Task requirements ::
Skip the images and print the listing exactly.

Material provided ::
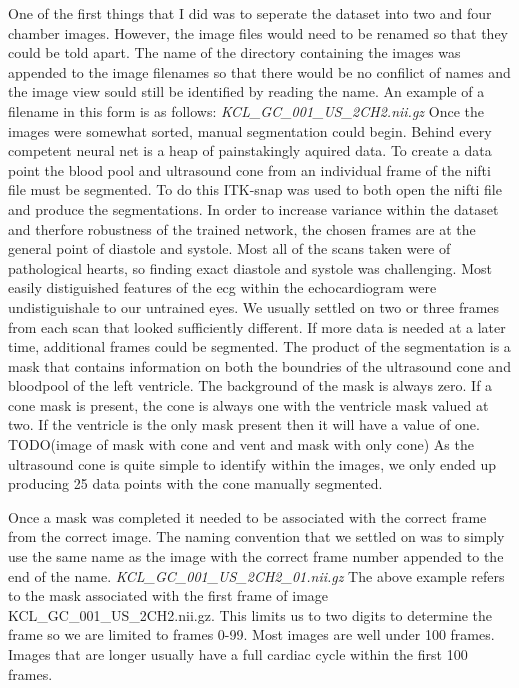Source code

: \documentclass{article}
\begin{document}
{One of the first things that I did was to seperate the dataset into two and four chamber images. However, the image files would need to be renamed so that they could be told apart.
The name of the directory containing the images was appended to the image filenames so that there would be no confilict of names and the image view sould still be identified by reading the name.
An example of a filename in this form is as follows:
\textit{KCL\_GC\_001\_US\_2CH2.nii.gz}
Once the images were somewhat sorted, manual segmentation could begin. Behind every competent neural net is a heap of painstakingly aquired data.
To create a data point the blood pool and ultrasound cone from an individual frame of the nifti file must be segmented. To do this ITK-snap was used to both open the nifti file and produce the segmentations.
In order to increase variance within the dataset and therfore robustness of the trained network, the chosen frames are at the general point of diastole and systole.
Most all of the scans taken were of pathological hearts, so finding exact diastole and systole was challenging.
Most easily distiguished features of the ecg within the echocardiogram were undistiguishale to our untrained eyes.
We usually settled on two or three frames from each scan that looked sufficiently different.
If more data is needed at a later time, additional frames could be segmented.
The product of the segmentation is a mask that contains information on both the boundries of the ultrasound cone and bloodpool of the left ventricle.
The background of the mask is always zero. If a cone mask is present, the cone is always one with the ventricle mask valued at two.
If the ventricle is the only mask present then it will have a value of one.
TODO(image of mask with cone and vent and mask with only cone)
As the ultrasound cone is quite simple to identify within the images, we only ended up producing 25 data points with the cone manually segmented.
\par{}
Once a mask was completed it needed to be associated with the correct frame from the correct image.
The naming convention that we settled on was to simply use the same name as the image with the correct frame number appended to the end of the name.
\textit{KCL\_GC\_001\_US\_2CH2\_01.nii.gz}
The above example refers to the mask associated with the first frame of image KCL\_GC\_001\_US\_2CH2.nii.gz.
This limits us to two digits to determine the frame so we are limited to frames 0-99.
Most images are well under 100 frames. Images that are longer usually have a full cardiac cycle within the first 100 frames.
}
\end{document}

Solution for this problem ::
Source code

: \documentclass{article}
\begin{document}
{One of the first things that I did was to seperate the dataset into two and four chamber images. However, the image files would need to be renamed so that they could be told apart.
The name of the directory containing the images was appended to the image filenames so that there would be no confilict of names and the image view sould still be identified by reading the name.
An example of a filename in this form is as follows:
\textit{KCL\_GC\_001\_US\_2CH2.nii.gz}
Once the images were somewhat sorted, manual segmentation could begin. Behind every competent neural net is a heap of painstakingly aquired data.
To create a data point the blood pool and ultrasound cone from an individual frame of the nifti file must be segmented. To do this ITK-snap was used to both open the nifti file and produce the segmentations.
In order to increase variance within the dataset and therfore robustness of the trained network, the chosen frames are at the general point of diastole and systole.
Most all of the scans taken were of pathological hearts, so finding exact diastole and systole was challenging.
Most easily distiguished features of the ecg within the echocardiogram were undistiguishale to our untrained eyes.
We usually settled on two or three frames from each scan that looked sufficiently different.
If more data is needed at a later time, additional frames could be segmented.
The product of the segmentation is a mask that contains information on both the boundries of the ultrasound cone and bloodpool of the left ventricle.
The background of the mask is always zero. If a cone mask is present, the cone is always one with the ventricle mask valued at two.
If the ventricle is the only mask present then it will have a value of one.
TODO(image of mask with cone and vent and mask with only cone)
As the ultrasound cone is quite simple to identify within the images, we only ended up producing 25 data points with the cone manually segmented.
\par{}
Once a mask was completed it needed to be associated with the correct frame from the correct image.
The naming convention that we settled on was to simply use the same name as the image with the correct frame number appended to the end of the name.
\textit{KCL\_GC\_001\_US\_2CH2\_01.nii.gz}
The above example refers to the mask associated with the first frame of image KCL\_GC\_001\_US\_2CH2.nii.gz.
This limits us to two digits to determine the frame so we are limited to frames 0-99.
Most images are well under 100 frames. Images that are longer usually have a full cardiac cycle within the first 100 frames.
}
\end{document}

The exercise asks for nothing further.